Exercise directions –
From the opening line of the records through the line bearing "occur polynomially.", set down every line exactly.

══ Extracted entries

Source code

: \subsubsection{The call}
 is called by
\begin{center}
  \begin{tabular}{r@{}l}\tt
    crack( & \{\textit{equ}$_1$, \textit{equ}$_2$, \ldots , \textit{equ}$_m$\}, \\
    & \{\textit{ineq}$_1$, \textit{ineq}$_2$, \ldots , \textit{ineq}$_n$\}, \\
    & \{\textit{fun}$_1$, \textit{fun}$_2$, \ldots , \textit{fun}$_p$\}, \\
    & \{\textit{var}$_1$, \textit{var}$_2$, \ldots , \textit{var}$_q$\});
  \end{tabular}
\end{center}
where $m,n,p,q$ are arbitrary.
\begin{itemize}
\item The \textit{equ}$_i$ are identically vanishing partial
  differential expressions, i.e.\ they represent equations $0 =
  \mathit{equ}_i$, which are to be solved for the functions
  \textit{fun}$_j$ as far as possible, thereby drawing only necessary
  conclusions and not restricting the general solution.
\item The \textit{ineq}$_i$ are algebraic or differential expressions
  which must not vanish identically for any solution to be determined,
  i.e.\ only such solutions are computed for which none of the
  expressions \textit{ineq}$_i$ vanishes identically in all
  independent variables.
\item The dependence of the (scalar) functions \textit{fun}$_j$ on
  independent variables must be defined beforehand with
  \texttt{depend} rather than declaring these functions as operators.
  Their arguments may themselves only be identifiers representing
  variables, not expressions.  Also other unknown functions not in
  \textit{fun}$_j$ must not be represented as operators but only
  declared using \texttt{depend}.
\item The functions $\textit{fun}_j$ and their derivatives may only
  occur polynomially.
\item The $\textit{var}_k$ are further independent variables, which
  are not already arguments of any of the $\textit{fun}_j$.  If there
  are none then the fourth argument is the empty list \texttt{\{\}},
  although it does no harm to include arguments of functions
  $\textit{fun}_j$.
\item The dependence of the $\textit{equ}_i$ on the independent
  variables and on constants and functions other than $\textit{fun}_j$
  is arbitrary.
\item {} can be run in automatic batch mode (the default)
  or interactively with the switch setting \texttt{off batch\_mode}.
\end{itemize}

════

Result –
Source code

: \subsubsection{The call}
 is called by
\begin{center}
  \begin{tabular}{r@{}l}\tt
    crack( & \{\textit{equ}$_1$, \textit{equ}$_2$, \ldots , \textit{equ}$_m$\}, \\
    & \{\textit{ineq}$_1$, \textit{ineq}$_2$, \ldots , \textit{ineq}$_n$\}, \\
    & \{\textit{fun}$_1$, \textit{fun}$_2$, \ldots , \textit{fun}$_p$\}, \\
    & \{\textit{var}$_1$, \textit{var}$_2$, \ldots , \textit{var}$_q$\});
  \end{tabular}
\end{center}
where $m,n,p,q$ are arbitrary.
\begin{itemize}
\item The \textit{equ}$_i$ are identically vanishing partial
  differential expressions, i.e.\ they represent equations $0 =
  \mathit{equ}_i$, which are to be solved for the functions
  \textit{fun}$_j$ as far as possible, thereby drawing only necessary
  conclusions and not restricting the general solution.
\item The \textit{ineq}$_i$ are algebraic or differential expressions
  which must not vanish identically for any solution to be determined,
  i.e.\ only such solutions are computed for which none of the
  expressions \textit{ineq}$_i$ vanishes identically in all
  independent variables.
\item The dependence of the (scalar) functions \textit{fun}$_j$ on
  independent variables must be defined beforehand with
  \texttt{depend} rather than declaring these functions as operators.
  Their arguments may themselves only be identifiers representing
  variables, not expressions.  Also other unknown functions not in
  \textit{fun}$_j$ must not be represented as operators but only
  declared using \texttt{depend}.
\item The functions $\textit{fun}_j$ and their derivatives may only
  occur polynomially.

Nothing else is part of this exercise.